The irony of this case is that UniSuper did the right thing — it maintained external backups. But that was an individual decision by a specific organization, not a structural guarantee of the ecosystem. For every UniSuper that made that decision, how many organizations assume that geographic redundancy within the provider is sufficient?
Technical Lessons
I have worked with financial systems for over 16 years and this incident bothers me in a specific way: not because of the error itself, but because of the absence of controls that should be obvious in any platform hosting production data for a regulated financial institution. What concerns me more than the Google operator's error is the implicit trust architecture that most organizations have with their cloud providers. When you place your backups with the same provider as your primary data — even in different regions, even in different accounts — you are assuming the provider will never make an error that broadly affects the control plane. That is an assumption this incident proves to be false. My position is direct: for any system where data loss is unacceptable, the backup strategy must include at least one copy completely outside the primary provider, with access managed by credentials that do not depend on the primary provider for authentication or authorization. This is not paranoia — it is the reasonable minimum given what we know about control plane blast radius. There is also a lesson about automation that is frequently underestimated: automation is faithful, not intelligent. It executes what it was configured to execute, without considering context, without questioning intent, without evaluating consequences. The work of limiting automation blast radius belongs to the architect, not to the automation. Deletion locks, multi-party approvals, grace periods, and proactive notifications are the architectural equivalent of 'are you sure?' — and they need to be defaults, not options. Finally: UniSuper made the right decision to maintain external backups. But that decision was made despite the ecosystem, not because of it. What we need is an ecosystem where the right decision is the path of least resistance — where the default configuration of any production subscription includes protections against accidental deletion, not where the customer needs to discover and configure this manually.
Verdict
The 2024 UniSuper-Google Cloud incident is one of the most important cloud resilience cases of the last decade — not because it was the largest in scale, but because it exposes a foundational assumption failure that is endemic in the industry: the belief that redundancy within a provider is equivalent to resilience against the provider. UniSuper survived because it made an architectural decision that, at the time, may have seemed overly conservative to some: maintaining backups completely outside of Google Cloud. That decision — and not any Google Cloud capability — was what prevented permanent data loss for 500,000 superannuation fund members. The implications are direct for any critical systems architect: What this case proves: Geographic redundancy within a single provider does not protect against control plane failures.
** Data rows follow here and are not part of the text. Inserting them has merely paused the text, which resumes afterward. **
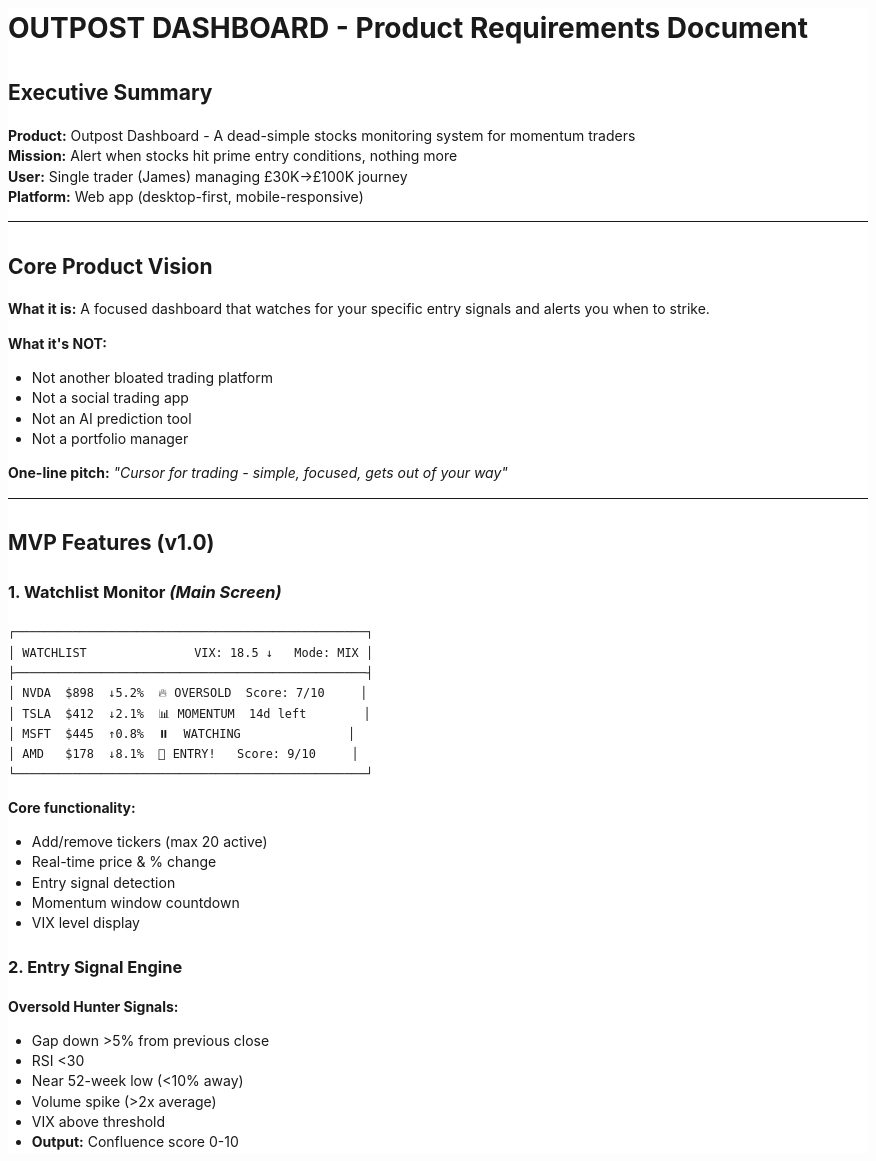# **OUTPOST DASHBOARD - Product Requirements Document**

## **Executive Summary**

**Product:** Outpost Dashboard - A dead-simple stocks monitoring system for momentum traders  
**Mission:** Alert when stocks hit prime entry conditions, nothing more  
**User:** Single trader (James) managing £30K→£100K journey  
**Platform:** Web app (desktop-first, mobile-responsive)

---

## **Core Product Vision**

**What it is:** A focused dashboard that watches for your specific entry signals and alerts you when to strike.

**What it's NOT:**
- Not another bloated trading platform
- Not a social trading app
- Not an AI prediction tool
- Not a portfolio manager

**One-line pitch:** *"Cursor for trading - simple, focused, gets out of your way"*

---

## **MVP Features (v1.0)**

### **1. Watchlist Monitor** *(Main Screen)*
```
┌─────────────────────────────────────────────────┐
│ WATCHLIST               VIX: 18.5 ↓   Mode: MIX │
├─────────────────────────────────────────────────┤
│ NVDA  $898  ↓5.2%  🔥 OVERSOLD  Score: 7/10     │
│ TSLA  $412  ↓2.1%  📊 MOMENTUM  14d left        │
│ MSFT  $445  ↑0.8%  ⏸️  WATCHING               │
│ AMD   $178  ↓8.1%  🎯 ENTRY!   Score: 9/10     │
└─────────────────────────────────────────────────┘
```

**Core functionality:**
- Add/remove tickers (max 20 active)
- Real-time price & % change
- Entry signal detection
- Momentum window countdown
- VIX level display

### **2. Entry Signal Engine**

**Oversold Hunter Signals:**
- Gap down >5% from previous close
- RSI <30
- Near 52-week low (<10% away)
- Volume spike (>2x average)
- VIX above threshold
- **Output:** Confluence score 0-10
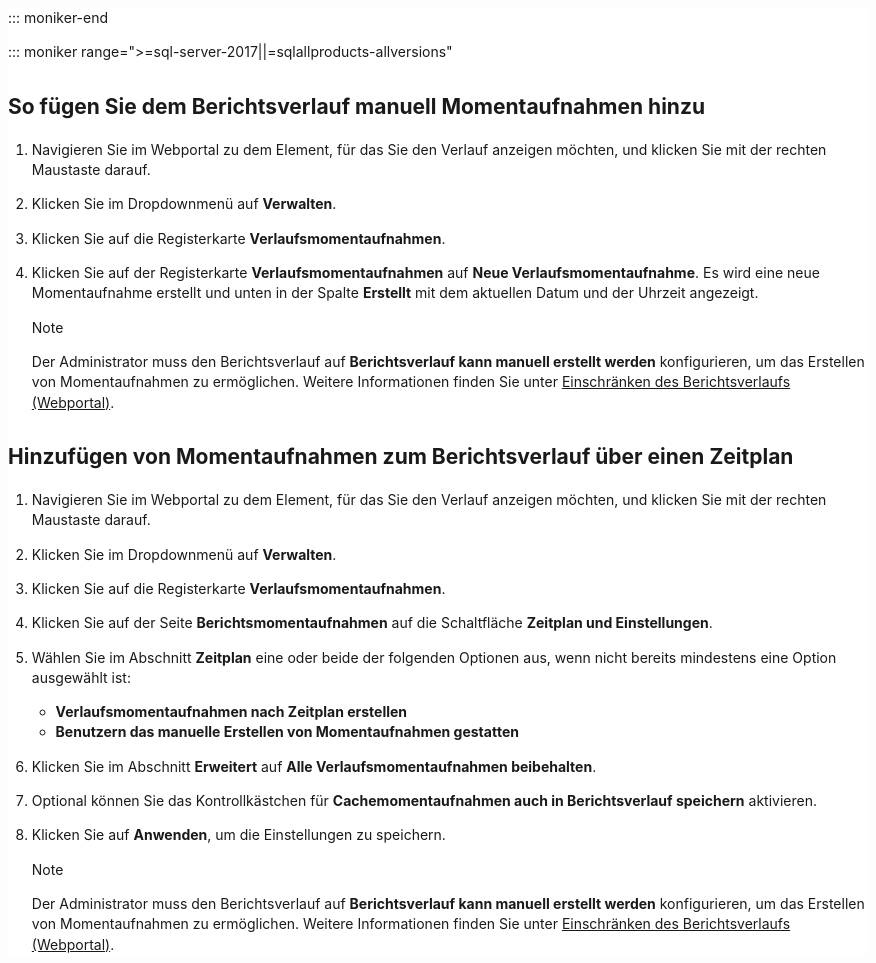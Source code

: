 ::: moniker-end

::: moniker range=">=sql-server-2017||=sqlallproducts-allversions"

## <a name="to-manually-add-snapshots-to-report-history"></a>So fügen Sie dem Berichtsverlauf manuell Momentaufnahmen hinzu
  
1. Navigieren Sie im Webportal zu dem Element, für das Sie den Verlauf anzeigen möchten, und klicken Sie mit der rechten Maustaste darauf.  
  
2. Klicken Sie im Dropdownmenü auf **Verwalten**.  
  
3. Klicken Sie auf die Registerkarte **Verlaufsmomentaufnahmen**.  
  
4. Klicken Sie auf der Registerkarte **Verlaufsmomentaufnahmen** auf **Neue Verlaufsmomentaufnahme**. Es wird eine neue Momentaufnahme erstellt und unten in der Spalte **Erstellt** mit dem aktuellen Datum und der Uhrzeit angezeigt.  
  
    > [!NOTE]
    > Der Administrator muss den Berichtsverlauf auf **Berichtsverlauf kann manuell erstellt werden** konfigurieren, um das Erstellen von Momentaufnahmen zu ermöglichen. Weitere Informationen finden Sie unter [Einschränken des Berichtsverlaufs (Webportal)](../../reporting-services/reports/limit-report-history-report-manager.md).

## <a name="to-add-snapshots-via-a-schedule-to-report-history"></a>Hinzufügen von Momentaufnahmen zum Berichtsverlauf über einen Zeitplan

1. Navigieren Sie im Webportal zu dem Element, für das Sie den Verlauf anzeigen möchten, und klicken Sie mit der rechten Maustaste darauf.  
  
2. Klicken Sie im Dropdownmenü auf **Verwalten**.  
  
3. Klicken Sie auf die Registerkarte **Verlaufsmomentaufnahmen**.  
  
4. Klicken Sie auf der Seite **Berichtsmomentaufnahmen** auf die Schaltfläche **Zeitplan und Einstellungen**.  
  
5. Wählen Sie im Abschnitt **Zeitplan** eine oder beide der folgenden Optionen aus, wenn nicht bereits mindestens eine Option ausgewählt ist:
    - **Verlaufsmomentaufnahmen nach Zeitplan erstellen**  
    - **Benutzern das manuelle Erstellen von Momentaufnahmen gestatten**  
  
6. Klicken Sie im Abschnitt **Erweitert** auf **Alle Verlaufsmomentaufnahmen beibehalten**.  
  
7. Optional können Sie das Kontrollkästchen für **Cachemomentaufnahmen auch in Berichtsverlauf speichern**  aktivieren.  
  
8.  Klicken Sie auf **Anwenden**, um die Einstellungen zu speichern.  

    > [!NOTE]  
    > Der Administrator muss den Berichtsverlauf auf **Berichtsverlauf kann manuell erstellt werden** konfigurieren, um das Erstellen von Momentaufnahmen zu ermöglichen. Weitere Informationen finden Sie unter [Einschränken des Berichtsverlaufs (Webportal)](../../reporting-services/reports/limit-report-history-report-manager.md).
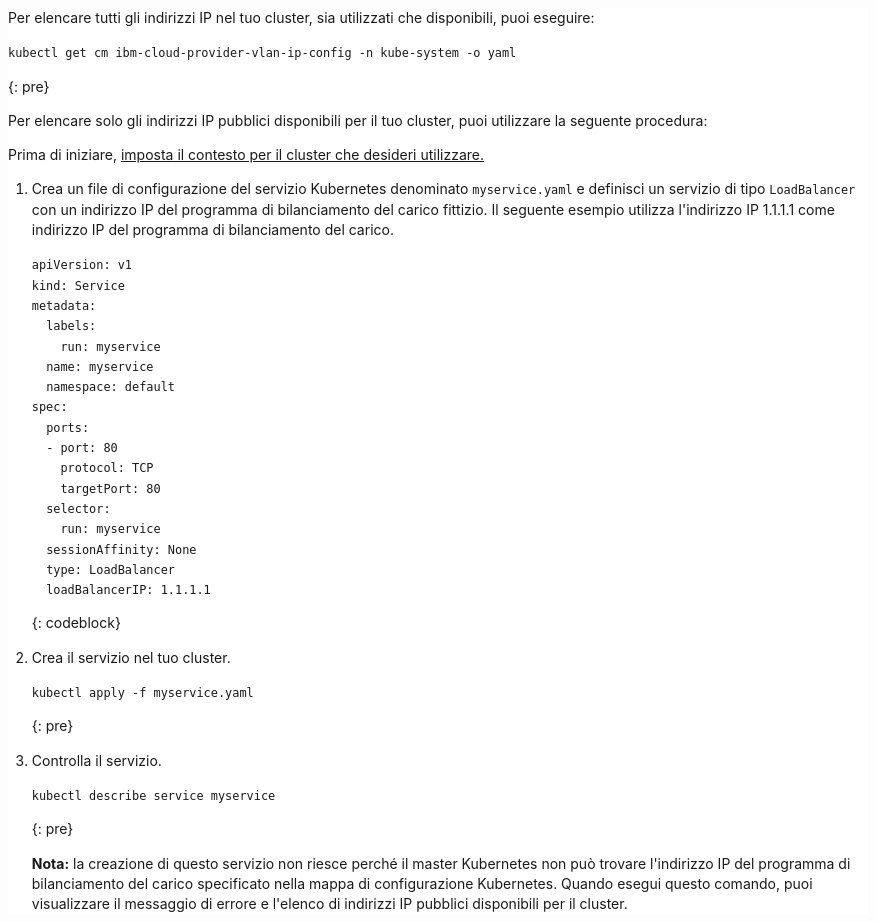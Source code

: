 Per elencare tutti gli indirizzi IP nel tuo cluster, sia utilizzati che disponibili, puoi eseguire:

  ```
  kubectl get cm ibm-cloud-provider-vlan-ip-config -n kube-system -o yaml
  ```
  {: pre}

Per elencare solo gli indirizzi IP pubblici disponibili per il tuo cluster, puoi utilizzare la seguente procedura:

Prima di iniziare, [imposta il contesto per il cluster che desideri utilizzare.](cs_cli_install.html#cs_cli_configure)

1.  Crea un file di configurazione del servizio Kubernetes denominato
`myservice.yaml` e definisci un servizio di tipo `LoadBalancer` con
un indirizzo IP del programma di bilanciamento del carico fittizio. Il seguente esempio utilizza l'indirizzo IP 1.1.1.1 come
indirizzo IP del programma di bilanciamento del carico.

    ```
    apiVersion: v1
    kind: Service
    metadata:
      labels:
        run: myservice
      name: myservice
      namespace: default
    spec:
      ports:
      - port: 80
        protocol: TCP
        targetPort: 80
      selector:
        run: myservice
      sessionAffinity: None
      type: LoadBalancer
      loadBalancerIP: 1.1.1.1
    ```
    {: codeblock}

2.  Crea il servizio nel tuo cluster.

    ```
    kubectl apply -f myservice.yaml
    ```
    {: pre}

3.  Controlla il servizio.

    ```
    kubectl describe service myservice
    ```
    {: pre}

    **Nota:** la creazione di questo servizio non riesce perché il master Kubernetes non può trovare l'indirizzo IP del programma di bilanciamento del carico specificato nella mappa di configurazione Kubernetes. Quando esegui questo comando, puoi visualizzare il messaggio di errore e l'elenco di indirizzi IP pubblici disponibili per il cluster.
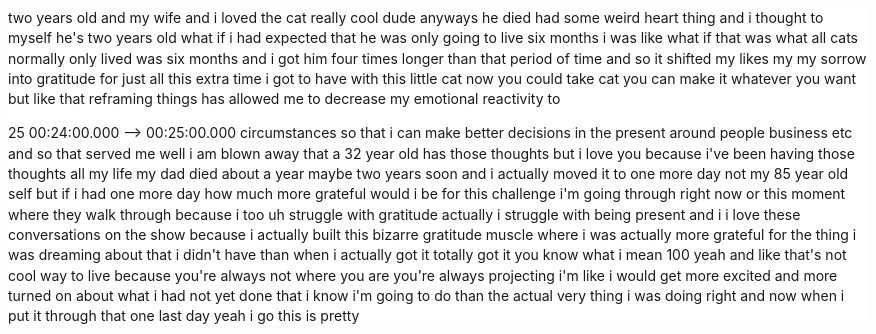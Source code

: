 two years old and my wife and i loved
the cat really cool dude anyways he died
had some weird heart thing and i thought
to myself he's two years old
what if i had expected that he was only
going to live six months i was like what
if that was what all cats normally only
lived was six months and i got him four
times longer than that period of time
and so it shifted my likes my my sorrow
into gratitude for just all this extra
time i got to have with this little cat
now you could take cat you can make it
whatever you want but like that
reframing things has allowed me to
decrease my emotional reactivity to

25
00:24:00.000 --> 00:25:00.000
circumstances so that i can make better
decisions in the present around people
business etc and so that served me well
i am blown away that a 32 year old has
those thoughts
but i love you because
i've been having those thoughts all my
life
my dad died about a year maybe two years
soon and i actually moved it to one more
day not my 85 year old self but if i had
one more day
how much more grateful would i be for
this challenge i'm going through right
now or this moment where they walk
through because i too
uh struggle with gratitude
actually i struggle with being present
and i i love these conversations on the
show because
i actually built this bizarre gratitude
muscle where i was actually more
grateful for the thing i was dreaming
about that i didn't have than when i
actually got it totally got it you know
what i mean 100 yeah and like that's not
cool way to live because you're always
not where you are you're always
projecting i'm like i would get more
excited and more turned on about what i
had not yet done that i know i'm going
to do than the actual very thing i was
doing
right and now when i put it through that
one last day yeah i go this is pretty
Backups co-located with primary data at the same provider are not independent backups. Automation without safeguards proportional to impact is a systemic risk, not an operational efficiency. What this case recommends: Backups outside the primary provider as a non-negotiable requirement for critical data. Deletion locks as defaults on production resources. DR tests for the total provider loss scenario, not just zone failures. Periodic audits of subscription lifecycle configurations. What this case leaves open: How many organizations are operating today with the same exposure UniSuper had — without the external backups that saved it? The honest answer is: probably most of them. And that is the true legacy of this incident.